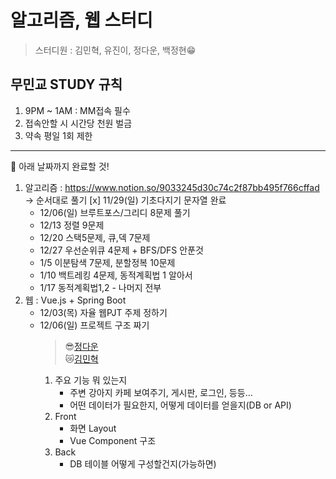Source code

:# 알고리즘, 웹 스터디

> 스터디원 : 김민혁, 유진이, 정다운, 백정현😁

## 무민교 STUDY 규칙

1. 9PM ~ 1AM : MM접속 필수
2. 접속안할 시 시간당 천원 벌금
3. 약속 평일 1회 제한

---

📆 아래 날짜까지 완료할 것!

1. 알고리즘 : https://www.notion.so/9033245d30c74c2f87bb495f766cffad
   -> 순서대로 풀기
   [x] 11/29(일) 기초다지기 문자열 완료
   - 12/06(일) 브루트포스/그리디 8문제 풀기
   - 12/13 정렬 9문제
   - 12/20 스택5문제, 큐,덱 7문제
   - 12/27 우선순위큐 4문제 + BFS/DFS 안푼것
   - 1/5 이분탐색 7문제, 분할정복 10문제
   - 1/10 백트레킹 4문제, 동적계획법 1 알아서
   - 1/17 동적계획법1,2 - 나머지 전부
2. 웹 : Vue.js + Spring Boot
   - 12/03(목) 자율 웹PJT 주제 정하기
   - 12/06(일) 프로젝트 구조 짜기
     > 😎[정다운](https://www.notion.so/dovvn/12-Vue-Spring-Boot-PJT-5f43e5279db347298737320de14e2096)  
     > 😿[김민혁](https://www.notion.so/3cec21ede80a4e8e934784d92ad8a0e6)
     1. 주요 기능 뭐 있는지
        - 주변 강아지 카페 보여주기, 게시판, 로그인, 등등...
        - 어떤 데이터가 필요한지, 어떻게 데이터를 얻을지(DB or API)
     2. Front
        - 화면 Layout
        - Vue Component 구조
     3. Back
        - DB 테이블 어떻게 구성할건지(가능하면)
__________________________________________________
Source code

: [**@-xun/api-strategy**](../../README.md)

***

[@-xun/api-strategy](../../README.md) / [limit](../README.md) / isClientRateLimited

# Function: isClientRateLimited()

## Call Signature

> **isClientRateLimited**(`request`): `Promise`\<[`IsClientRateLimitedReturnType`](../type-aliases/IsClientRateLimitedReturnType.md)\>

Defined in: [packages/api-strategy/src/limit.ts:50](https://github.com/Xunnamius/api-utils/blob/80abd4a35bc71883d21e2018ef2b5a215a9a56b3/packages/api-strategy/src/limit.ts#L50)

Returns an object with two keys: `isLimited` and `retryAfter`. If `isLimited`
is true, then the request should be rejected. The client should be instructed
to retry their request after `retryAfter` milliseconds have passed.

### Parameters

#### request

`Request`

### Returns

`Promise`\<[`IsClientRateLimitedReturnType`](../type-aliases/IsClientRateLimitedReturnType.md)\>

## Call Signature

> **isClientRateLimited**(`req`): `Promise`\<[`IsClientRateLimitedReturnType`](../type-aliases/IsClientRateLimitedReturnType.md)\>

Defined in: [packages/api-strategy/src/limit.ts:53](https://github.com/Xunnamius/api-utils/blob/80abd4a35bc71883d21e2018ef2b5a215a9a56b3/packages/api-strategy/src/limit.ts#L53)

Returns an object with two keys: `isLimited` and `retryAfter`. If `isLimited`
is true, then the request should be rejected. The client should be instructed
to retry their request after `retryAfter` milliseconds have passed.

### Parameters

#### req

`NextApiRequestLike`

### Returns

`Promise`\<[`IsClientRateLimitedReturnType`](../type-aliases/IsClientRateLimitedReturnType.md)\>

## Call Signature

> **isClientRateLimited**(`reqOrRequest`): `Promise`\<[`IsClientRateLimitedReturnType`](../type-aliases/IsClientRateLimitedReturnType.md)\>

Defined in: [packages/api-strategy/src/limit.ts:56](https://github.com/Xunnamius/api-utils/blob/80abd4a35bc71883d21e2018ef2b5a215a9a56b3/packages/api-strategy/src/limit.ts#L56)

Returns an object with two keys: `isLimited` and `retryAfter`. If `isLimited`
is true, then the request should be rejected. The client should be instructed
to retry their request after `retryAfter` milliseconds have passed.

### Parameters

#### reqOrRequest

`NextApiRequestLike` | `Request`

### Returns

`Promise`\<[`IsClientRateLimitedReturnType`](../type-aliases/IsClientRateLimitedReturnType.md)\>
__________________________________________________
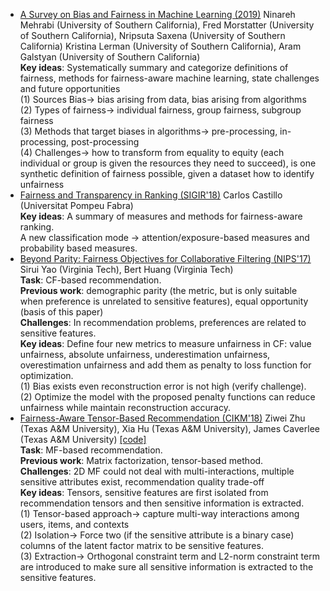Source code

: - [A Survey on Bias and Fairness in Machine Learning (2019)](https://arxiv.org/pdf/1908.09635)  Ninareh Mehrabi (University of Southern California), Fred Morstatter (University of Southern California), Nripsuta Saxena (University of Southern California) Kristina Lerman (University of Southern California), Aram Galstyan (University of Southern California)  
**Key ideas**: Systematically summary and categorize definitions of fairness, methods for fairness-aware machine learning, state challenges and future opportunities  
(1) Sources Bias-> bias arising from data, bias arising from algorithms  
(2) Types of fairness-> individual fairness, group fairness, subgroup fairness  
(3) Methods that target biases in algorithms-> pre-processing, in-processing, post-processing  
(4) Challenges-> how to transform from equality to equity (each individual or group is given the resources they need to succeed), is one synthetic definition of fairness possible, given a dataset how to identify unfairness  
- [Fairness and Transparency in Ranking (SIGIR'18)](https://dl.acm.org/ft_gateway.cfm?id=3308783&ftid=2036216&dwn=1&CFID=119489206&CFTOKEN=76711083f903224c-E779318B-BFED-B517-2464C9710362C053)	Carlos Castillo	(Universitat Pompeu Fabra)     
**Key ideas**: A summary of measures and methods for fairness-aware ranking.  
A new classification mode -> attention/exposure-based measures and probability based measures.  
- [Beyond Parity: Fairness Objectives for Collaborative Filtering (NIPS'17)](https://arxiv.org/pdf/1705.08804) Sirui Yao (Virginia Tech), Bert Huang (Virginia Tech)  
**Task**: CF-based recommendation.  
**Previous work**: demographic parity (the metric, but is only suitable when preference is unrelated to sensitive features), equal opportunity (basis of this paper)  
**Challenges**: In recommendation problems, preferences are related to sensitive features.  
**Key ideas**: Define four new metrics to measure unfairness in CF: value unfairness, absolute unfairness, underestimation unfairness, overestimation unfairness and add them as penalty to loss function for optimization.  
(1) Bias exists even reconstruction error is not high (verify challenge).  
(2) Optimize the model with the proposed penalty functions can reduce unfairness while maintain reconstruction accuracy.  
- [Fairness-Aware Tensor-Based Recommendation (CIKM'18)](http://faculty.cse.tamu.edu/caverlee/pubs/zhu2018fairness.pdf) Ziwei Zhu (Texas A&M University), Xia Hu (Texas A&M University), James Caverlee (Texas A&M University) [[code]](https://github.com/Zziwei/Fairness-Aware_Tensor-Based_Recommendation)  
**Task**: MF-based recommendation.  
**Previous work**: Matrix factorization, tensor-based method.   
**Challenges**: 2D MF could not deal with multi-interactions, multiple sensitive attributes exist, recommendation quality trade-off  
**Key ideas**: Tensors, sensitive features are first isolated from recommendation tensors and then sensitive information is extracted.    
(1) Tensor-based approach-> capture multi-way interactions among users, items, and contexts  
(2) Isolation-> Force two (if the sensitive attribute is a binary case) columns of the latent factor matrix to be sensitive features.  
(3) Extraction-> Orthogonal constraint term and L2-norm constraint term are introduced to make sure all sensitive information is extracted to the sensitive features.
__________________________________________________
» **About this task**
For every line above that includes the string "penalty", copy the line.

» **Response to this exercise**
**Key ideas**: Define four new metrics to measure unfairness in CF: value unfairness, absolute unfairness, underestimation unfairness, overestimation unfairness and add them as penalty to loss function for optimization.  
(2) Optimize the model with the proposed penalty functions can reduce unfairness while maintain reconstruction accuracy.  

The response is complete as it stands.